Four fifths of senior marketers around the world believe that creativity will be critical to transforming both customer experience and business overall, but a new study finds that less than half will focus investment here in the year ahead.

In a global survey of 1,000 CMOs and senior-level marketers on customer experience, conducted by the Isobar agency, 85% of respondents said that creativity and big ideas that “build the brand and that make create an emotional connection” are important to the future success of their business.

But rather fewer (52%) ranked it as the most important element and just 47% indicated they are investing in creativity next year as a priority.

The report argues that creative experience is an evolution of customer experience, using creativity to create distinct and connected experiences that create a place for brands to live in people’s lives.

The forms those connected experiences take are constantly evolving alongside technology.

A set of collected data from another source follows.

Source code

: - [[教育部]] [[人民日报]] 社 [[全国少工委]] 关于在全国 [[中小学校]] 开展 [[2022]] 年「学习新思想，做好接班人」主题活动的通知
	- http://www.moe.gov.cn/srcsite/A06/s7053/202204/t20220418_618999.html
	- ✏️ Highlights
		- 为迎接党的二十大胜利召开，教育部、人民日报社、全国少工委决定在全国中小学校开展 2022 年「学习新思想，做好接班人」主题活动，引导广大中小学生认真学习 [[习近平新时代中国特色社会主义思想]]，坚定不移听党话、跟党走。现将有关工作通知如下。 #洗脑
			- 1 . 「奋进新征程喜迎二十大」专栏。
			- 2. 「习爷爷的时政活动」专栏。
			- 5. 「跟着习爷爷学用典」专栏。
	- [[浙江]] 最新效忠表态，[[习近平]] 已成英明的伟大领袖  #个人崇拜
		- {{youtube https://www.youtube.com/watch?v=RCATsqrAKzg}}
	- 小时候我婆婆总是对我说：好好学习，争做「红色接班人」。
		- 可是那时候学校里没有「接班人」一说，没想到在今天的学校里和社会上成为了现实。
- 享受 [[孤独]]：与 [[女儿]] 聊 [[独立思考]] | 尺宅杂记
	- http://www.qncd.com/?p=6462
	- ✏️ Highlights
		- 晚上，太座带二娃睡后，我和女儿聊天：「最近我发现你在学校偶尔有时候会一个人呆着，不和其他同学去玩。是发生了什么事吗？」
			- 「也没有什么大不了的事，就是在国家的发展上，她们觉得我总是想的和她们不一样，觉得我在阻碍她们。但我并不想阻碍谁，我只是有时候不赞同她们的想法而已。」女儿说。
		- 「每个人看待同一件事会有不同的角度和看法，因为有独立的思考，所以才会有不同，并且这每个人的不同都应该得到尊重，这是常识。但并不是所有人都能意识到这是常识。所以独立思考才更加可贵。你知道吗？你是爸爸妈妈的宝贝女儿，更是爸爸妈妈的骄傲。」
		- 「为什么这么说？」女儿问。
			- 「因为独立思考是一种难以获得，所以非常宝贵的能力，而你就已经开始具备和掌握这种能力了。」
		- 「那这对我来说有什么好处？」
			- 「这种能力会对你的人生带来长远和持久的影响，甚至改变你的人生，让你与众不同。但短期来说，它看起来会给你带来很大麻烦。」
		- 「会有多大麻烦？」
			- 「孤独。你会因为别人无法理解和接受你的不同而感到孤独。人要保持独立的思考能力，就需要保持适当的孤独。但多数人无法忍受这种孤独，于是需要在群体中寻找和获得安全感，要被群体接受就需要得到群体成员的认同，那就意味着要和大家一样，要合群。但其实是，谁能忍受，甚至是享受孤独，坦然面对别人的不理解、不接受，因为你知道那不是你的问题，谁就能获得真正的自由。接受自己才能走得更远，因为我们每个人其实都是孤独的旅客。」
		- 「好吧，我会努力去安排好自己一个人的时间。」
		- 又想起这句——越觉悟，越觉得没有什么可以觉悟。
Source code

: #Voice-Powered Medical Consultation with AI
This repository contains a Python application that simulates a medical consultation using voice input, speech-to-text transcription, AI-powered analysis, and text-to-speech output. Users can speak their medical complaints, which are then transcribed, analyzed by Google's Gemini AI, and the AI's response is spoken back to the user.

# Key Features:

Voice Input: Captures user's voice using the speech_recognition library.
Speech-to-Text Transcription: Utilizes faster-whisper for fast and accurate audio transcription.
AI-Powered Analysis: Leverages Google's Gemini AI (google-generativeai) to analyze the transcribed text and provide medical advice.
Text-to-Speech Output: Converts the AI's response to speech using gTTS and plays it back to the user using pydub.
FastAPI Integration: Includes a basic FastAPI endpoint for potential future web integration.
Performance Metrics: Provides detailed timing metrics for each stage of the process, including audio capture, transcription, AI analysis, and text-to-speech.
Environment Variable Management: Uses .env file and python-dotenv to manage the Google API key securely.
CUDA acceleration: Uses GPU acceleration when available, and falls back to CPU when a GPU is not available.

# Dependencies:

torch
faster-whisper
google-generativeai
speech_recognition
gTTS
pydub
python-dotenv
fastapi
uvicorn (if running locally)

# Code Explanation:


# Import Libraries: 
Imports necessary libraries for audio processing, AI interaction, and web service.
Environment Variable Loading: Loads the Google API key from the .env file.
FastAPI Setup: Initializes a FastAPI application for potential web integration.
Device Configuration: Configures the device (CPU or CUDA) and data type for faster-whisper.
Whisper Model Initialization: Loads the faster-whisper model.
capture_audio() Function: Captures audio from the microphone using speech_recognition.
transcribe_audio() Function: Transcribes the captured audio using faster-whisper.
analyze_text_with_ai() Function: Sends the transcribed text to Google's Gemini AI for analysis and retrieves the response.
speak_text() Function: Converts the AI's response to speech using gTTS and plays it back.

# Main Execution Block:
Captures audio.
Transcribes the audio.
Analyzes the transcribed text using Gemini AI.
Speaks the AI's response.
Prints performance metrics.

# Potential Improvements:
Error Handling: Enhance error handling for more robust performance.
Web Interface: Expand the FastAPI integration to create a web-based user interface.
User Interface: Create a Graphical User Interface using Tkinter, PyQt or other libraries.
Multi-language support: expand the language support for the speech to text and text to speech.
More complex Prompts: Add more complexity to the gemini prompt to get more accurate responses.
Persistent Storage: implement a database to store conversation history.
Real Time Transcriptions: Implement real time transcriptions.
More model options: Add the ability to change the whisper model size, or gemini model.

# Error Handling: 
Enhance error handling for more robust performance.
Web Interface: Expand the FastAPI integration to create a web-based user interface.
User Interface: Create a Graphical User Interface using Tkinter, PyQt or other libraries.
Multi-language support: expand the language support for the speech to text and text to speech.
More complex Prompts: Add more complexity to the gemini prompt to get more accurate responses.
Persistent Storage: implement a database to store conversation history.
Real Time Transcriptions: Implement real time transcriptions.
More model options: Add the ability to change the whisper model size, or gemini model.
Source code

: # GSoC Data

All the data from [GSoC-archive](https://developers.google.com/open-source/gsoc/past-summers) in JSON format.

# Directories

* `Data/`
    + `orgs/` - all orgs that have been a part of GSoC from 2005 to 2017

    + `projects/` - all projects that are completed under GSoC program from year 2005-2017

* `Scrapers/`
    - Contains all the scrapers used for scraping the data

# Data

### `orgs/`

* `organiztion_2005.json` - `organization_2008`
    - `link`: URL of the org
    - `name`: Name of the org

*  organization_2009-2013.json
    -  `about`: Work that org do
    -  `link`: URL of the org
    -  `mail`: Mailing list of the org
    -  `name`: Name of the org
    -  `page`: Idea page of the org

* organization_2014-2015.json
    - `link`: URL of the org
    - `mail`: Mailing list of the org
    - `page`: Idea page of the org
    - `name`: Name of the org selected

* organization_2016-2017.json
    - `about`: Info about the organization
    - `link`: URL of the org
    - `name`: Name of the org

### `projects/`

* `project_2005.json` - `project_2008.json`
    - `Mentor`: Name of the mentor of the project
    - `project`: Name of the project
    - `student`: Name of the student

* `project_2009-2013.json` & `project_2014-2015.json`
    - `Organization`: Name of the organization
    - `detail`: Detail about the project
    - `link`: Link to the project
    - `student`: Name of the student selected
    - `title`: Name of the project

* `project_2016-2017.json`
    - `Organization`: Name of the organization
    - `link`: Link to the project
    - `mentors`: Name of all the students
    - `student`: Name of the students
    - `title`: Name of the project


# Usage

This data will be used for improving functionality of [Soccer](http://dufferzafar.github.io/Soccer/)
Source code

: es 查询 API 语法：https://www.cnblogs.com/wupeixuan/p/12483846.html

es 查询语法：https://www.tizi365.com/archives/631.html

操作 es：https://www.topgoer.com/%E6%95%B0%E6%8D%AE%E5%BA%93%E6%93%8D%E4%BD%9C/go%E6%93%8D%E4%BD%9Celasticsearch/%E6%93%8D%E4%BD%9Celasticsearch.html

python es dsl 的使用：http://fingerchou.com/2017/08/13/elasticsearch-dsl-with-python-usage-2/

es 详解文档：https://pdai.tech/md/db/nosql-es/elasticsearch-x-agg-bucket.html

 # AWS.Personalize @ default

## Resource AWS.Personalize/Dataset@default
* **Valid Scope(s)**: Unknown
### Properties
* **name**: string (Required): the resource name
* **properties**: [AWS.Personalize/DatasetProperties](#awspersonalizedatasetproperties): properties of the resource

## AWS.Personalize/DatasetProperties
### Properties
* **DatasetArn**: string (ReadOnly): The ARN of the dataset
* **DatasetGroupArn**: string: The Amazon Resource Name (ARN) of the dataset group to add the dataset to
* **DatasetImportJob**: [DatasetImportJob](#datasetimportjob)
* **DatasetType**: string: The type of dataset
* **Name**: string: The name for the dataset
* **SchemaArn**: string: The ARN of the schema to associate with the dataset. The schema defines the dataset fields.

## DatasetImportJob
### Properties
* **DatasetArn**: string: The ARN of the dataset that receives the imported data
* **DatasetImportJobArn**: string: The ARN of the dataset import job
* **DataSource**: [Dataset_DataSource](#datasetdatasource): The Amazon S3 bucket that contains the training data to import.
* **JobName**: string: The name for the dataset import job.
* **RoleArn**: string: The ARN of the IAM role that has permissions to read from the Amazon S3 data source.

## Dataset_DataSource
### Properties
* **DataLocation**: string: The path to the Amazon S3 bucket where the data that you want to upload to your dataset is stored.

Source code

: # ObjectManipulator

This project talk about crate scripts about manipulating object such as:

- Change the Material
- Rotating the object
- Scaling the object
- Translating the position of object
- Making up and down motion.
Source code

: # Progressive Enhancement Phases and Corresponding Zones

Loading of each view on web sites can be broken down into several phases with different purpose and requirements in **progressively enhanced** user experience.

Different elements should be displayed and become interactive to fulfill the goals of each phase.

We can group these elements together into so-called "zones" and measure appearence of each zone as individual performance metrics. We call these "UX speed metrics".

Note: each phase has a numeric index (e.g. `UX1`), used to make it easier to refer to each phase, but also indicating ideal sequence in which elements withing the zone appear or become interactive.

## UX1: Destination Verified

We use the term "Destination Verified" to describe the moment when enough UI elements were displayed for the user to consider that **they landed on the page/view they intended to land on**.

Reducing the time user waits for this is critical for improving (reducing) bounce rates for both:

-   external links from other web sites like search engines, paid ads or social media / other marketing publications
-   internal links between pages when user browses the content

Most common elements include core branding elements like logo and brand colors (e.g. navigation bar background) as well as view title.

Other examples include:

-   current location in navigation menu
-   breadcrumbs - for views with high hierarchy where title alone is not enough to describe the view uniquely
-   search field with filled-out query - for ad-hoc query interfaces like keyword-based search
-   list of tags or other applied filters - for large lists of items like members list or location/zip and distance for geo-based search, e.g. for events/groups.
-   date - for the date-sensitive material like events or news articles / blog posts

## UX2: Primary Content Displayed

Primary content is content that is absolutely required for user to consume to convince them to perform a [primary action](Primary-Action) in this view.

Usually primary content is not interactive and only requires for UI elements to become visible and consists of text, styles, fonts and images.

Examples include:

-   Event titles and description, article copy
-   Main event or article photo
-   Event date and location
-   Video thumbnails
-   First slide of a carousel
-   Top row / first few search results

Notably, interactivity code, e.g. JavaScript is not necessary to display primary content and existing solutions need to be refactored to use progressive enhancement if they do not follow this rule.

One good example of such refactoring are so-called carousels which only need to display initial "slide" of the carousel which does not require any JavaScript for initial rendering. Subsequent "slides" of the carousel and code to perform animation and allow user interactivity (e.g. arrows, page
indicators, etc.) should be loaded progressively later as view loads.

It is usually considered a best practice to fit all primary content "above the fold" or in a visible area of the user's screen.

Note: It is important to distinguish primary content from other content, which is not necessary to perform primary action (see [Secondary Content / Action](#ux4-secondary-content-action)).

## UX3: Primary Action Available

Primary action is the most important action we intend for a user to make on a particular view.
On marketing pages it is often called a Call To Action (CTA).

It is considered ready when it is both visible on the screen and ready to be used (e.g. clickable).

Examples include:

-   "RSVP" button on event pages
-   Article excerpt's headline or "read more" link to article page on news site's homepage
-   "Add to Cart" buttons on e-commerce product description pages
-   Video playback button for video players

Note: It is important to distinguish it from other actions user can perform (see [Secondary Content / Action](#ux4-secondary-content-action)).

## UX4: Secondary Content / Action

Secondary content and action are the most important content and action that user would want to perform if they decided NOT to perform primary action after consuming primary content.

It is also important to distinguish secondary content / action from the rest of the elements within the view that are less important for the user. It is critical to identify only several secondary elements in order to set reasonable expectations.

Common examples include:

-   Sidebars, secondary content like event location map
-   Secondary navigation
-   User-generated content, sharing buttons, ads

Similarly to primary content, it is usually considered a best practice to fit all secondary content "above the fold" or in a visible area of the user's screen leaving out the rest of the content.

For example, three quarters (74%) of marketers said they are already using or anticipate using voice technologies; two thirds (64%) are already using or expect to use AR and VR in the near future.

Tech advances are also changing what consumers want in terms of CX: more than half (57%) of those surveyed said that increased customer expectations are a barrier to customer experience excellence.

There was widespread agreement, however, that customer experience (and commerce capabilities) has to be seamless and consistent across all channels.

“Experience is the only point of meaningful differentiation in brands,” said Ronald Ng, Isobar Global Chief Creative Officer. “Whilst technology provides the infrastructure, it’s a creativity that enables customer experiences to have meaning.”

The report outlines three imperatives for superior CX:
  • a customer-centred business strategy
  • an innovative use of technology
  • data analytics to personalise products and services
Marketers who do not embrace these capabilities are at risk of being left behind, the report warned.